Stored data entries:
•••
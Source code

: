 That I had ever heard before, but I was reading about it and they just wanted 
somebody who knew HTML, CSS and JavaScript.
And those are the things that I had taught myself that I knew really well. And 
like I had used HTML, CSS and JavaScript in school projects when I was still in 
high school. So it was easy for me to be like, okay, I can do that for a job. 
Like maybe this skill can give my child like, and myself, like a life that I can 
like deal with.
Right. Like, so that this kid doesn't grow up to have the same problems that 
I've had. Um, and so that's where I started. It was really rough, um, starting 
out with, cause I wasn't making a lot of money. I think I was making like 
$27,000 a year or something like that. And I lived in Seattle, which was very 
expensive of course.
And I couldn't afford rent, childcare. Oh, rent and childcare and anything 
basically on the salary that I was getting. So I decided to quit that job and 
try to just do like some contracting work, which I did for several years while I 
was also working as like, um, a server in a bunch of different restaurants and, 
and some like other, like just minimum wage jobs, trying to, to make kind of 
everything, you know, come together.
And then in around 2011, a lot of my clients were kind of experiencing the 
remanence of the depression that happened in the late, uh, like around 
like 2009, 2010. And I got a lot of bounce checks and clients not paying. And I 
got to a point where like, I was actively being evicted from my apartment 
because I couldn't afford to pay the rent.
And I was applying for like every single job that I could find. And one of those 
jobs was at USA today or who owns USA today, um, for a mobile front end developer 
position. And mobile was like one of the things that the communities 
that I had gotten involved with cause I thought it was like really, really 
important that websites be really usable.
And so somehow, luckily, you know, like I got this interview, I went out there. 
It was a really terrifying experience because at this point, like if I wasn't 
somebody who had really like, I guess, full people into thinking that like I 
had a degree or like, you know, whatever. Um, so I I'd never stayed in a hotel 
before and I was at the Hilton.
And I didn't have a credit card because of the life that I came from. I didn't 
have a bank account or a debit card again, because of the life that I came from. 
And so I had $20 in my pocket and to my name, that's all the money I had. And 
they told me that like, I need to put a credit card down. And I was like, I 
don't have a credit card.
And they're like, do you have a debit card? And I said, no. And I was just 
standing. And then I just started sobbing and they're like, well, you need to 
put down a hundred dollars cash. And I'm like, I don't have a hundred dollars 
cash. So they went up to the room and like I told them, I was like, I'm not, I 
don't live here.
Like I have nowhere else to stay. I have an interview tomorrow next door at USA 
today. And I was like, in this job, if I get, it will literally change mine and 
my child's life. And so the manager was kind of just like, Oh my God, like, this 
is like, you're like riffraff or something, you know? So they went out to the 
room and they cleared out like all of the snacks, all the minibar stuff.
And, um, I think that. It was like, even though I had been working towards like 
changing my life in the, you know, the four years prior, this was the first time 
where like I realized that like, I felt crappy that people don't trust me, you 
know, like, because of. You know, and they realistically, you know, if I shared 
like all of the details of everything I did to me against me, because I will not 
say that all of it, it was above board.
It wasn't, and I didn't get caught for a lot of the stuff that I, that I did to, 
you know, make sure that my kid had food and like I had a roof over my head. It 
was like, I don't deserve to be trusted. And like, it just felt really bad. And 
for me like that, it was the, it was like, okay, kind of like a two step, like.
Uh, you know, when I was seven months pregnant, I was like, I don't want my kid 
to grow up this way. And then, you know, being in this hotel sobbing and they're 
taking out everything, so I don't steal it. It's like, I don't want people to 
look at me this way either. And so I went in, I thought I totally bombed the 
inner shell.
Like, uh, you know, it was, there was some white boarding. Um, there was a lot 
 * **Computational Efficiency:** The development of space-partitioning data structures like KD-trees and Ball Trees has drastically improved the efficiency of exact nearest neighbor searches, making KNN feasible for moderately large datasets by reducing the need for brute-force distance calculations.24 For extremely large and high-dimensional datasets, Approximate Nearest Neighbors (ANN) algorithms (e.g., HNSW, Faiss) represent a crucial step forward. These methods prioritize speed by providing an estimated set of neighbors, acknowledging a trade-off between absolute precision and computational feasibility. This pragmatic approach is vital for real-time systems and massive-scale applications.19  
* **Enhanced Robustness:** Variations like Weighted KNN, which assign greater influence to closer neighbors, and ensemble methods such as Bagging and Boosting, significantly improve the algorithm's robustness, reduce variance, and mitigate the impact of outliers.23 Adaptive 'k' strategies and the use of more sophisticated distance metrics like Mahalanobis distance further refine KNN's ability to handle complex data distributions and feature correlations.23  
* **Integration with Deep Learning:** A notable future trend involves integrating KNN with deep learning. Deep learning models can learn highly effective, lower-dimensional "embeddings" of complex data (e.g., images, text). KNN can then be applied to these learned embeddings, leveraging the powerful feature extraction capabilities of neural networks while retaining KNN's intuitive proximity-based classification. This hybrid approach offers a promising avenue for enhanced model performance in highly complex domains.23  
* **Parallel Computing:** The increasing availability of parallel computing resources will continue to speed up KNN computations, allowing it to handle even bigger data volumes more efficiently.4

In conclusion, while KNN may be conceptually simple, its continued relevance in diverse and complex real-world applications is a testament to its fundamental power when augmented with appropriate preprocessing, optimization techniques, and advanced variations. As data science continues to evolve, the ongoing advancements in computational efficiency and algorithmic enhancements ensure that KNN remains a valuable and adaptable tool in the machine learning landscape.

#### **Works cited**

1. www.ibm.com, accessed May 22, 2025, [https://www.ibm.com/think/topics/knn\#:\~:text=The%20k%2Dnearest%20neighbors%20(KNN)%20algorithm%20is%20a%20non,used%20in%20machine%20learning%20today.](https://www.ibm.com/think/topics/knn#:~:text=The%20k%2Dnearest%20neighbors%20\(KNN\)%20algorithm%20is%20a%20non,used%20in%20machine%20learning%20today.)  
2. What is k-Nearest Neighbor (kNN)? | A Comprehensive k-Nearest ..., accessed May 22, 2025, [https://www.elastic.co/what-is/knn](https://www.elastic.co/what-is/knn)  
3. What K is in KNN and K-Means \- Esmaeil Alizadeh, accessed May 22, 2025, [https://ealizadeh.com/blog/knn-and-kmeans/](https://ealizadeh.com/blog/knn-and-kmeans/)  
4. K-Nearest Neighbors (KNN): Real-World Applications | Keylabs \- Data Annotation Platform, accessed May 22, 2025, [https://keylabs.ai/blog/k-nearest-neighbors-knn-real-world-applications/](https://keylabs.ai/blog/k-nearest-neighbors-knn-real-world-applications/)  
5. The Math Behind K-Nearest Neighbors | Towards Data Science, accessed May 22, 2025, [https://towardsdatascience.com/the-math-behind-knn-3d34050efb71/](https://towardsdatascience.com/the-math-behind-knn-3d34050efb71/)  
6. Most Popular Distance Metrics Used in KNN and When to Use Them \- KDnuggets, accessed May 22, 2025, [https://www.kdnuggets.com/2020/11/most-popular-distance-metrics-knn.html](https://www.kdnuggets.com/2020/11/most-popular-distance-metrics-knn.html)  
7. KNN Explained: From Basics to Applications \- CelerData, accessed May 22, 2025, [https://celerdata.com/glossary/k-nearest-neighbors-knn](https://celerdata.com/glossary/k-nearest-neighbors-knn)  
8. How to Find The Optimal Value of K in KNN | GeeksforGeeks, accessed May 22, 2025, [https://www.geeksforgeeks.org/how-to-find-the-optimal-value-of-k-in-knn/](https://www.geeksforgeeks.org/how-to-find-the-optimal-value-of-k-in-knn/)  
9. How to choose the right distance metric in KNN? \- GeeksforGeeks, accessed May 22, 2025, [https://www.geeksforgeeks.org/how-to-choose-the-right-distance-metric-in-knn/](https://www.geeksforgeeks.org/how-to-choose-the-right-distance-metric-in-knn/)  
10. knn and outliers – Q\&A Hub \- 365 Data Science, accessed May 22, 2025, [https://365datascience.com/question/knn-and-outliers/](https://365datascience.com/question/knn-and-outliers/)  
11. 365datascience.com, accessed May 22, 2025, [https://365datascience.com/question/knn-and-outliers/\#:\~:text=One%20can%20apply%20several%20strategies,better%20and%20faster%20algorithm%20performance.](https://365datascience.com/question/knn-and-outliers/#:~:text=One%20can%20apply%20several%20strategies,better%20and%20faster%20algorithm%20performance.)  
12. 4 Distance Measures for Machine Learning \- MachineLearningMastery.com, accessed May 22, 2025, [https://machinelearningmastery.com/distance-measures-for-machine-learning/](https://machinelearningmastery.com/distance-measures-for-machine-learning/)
•••
## WORK REQUIRED
Return exactly the lines from the one containing "11. 365datascience.com, accessed" through the last line of the records above, both included, and nothing else.

## SOLVED EXERCISE
11. 365datascience.com, accessed May 22, 2025, [https://365datascience.com/question/knn-and-outliers/\#:\~:text=One%20can%20apply%20several%20strategies,better%20and%20faster%20algorithm%20performance.](https://365datascience.com/question/knn-and-outliers/#:~:text=One%20can%20apply%20several%20strategies,better%20and%20faster%20algorithm%20performance.)  
12. 4 Distance Measures for Machine Learning \- MachineLearningMastery.com, accessed May 22, 2025, [https://machinelearningmastery.com/distance-measures-for-machine-learning/](https://machinelearningmastery.com/distance-measures-for-machine-learning/)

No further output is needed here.